Task prompt ▸ Looking through the records below, please work out how many lines contain "love". Give only that number.
··· Data provided ···
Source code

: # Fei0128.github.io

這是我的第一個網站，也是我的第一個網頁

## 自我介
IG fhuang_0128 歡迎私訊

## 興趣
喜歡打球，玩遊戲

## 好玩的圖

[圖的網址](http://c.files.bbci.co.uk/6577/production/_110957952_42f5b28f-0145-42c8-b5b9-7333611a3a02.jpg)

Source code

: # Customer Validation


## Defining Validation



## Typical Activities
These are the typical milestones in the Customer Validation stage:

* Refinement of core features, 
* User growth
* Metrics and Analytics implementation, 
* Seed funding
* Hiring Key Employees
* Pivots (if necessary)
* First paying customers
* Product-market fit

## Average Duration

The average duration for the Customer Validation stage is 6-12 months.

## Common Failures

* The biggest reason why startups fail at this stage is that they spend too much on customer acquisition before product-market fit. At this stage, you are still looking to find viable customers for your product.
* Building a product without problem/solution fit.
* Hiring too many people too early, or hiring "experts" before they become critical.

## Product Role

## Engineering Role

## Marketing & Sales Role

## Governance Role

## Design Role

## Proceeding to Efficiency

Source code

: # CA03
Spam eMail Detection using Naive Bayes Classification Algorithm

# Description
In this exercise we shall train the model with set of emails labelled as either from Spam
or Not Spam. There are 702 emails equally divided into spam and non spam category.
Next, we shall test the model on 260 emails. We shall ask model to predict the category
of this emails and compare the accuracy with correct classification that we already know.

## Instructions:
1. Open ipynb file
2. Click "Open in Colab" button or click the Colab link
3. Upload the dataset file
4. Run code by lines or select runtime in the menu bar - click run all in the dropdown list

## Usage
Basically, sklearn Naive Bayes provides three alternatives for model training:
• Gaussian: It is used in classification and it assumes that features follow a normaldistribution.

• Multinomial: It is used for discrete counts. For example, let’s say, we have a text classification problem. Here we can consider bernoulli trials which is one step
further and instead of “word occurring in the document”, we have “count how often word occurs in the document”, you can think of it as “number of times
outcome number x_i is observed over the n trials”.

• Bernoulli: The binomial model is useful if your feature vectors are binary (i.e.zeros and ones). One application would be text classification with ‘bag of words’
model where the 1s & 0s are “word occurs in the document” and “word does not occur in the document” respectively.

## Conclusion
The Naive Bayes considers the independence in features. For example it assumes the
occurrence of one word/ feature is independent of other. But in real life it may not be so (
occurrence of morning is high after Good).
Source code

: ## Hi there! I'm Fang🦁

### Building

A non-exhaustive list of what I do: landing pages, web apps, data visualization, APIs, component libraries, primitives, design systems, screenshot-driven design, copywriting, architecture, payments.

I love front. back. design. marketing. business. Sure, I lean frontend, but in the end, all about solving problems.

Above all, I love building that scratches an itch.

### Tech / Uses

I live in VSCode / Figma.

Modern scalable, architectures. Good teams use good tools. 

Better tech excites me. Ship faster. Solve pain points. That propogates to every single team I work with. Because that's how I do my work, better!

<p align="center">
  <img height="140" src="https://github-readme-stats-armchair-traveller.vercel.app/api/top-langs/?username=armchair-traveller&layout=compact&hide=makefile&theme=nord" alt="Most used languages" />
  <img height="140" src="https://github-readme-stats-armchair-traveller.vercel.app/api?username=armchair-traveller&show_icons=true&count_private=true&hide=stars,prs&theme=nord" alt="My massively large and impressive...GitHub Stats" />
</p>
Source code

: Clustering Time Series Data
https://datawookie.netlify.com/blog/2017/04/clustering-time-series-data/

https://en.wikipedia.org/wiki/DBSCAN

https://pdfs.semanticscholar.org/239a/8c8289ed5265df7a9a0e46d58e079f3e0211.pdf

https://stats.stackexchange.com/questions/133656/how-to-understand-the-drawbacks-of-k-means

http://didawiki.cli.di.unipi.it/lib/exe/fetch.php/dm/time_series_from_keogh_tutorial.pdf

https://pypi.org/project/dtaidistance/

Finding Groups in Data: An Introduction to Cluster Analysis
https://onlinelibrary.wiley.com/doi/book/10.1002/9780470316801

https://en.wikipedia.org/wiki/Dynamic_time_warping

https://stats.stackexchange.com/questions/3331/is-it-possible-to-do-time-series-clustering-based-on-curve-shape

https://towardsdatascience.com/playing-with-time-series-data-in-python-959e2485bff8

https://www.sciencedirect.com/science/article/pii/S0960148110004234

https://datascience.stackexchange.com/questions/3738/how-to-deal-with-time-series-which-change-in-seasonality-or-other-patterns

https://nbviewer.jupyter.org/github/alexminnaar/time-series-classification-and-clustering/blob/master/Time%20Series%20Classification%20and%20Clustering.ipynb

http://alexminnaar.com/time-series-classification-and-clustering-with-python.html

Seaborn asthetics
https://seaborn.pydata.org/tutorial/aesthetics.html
···
Written answer ▸ 2